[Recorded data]
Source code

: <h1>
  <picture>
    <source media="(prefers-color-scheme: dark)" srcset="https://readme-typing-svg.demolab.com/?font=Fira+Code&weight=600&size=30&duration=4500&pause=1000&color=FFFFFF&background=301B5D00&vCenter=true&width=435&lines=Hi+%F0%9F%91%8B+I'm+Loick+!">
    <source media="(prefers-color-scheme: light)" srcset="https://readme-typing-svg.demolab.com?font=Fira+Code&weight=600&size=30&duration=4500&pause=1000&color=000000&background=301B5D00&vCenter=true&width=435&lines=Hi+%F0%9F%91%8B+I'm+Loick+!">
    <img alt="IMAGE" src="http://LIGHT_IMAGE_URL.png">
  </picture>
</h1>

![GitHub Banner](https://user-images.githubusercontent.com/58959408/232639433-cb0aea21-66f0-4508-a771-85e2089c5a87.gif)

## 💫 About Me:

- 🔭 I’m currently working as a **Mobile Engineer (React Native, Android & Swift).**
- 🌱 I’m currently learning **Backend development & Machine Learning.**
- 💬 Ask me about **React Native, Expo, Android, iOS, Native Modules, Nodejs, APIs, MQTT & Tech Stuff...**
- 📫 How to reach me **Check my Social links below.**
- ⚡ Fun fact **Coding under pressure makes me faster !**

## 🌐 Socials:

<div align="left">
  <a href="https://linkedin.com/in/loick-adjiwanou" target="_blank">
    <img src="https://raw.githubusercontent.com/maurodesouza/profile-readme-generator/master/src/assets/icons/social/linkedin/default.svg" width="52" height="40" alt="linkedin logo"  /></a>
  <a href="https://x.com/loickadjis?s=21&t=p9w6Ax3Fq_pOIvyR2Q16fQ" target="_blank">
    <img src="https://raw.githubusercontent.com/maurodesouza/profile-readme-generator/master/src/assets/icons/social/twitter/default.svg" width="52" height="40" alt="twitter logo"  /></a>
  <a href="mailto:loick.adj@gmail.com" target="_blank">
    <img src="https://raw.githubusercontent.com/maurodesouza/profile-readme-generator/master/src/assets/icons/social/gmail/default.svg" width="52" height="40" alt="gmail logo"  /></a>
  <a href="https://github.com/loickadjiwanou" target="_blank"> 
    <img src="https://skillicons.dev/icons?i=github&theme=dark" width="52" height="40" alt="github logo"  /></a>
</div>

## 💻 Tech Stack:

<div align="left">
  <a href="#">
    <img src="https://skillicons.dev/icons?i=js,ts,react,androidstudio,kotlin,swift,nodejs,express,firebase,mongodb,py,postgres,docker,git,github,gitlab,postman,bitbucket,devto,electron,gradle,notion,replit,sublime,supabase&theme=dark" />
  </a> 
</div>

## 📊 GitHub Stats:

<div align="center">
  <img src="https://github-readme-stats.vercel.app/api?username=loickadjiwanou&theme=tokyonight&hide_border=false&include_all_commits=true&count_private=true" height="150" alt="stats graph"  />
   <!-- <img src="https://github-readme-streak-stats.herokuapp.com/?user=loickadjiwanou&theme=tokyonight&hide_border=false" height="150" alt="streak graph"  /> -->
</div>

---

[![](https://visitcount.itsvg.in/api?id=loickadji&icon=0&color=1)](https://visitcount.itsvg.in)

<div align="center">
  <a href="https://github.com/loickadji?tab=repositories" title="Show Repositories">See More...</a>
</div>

=== What the exercise asks ===
The word "currently" may appear in lines of the entries. State how many lines hold it, as a number alone.

=== Written response ===
2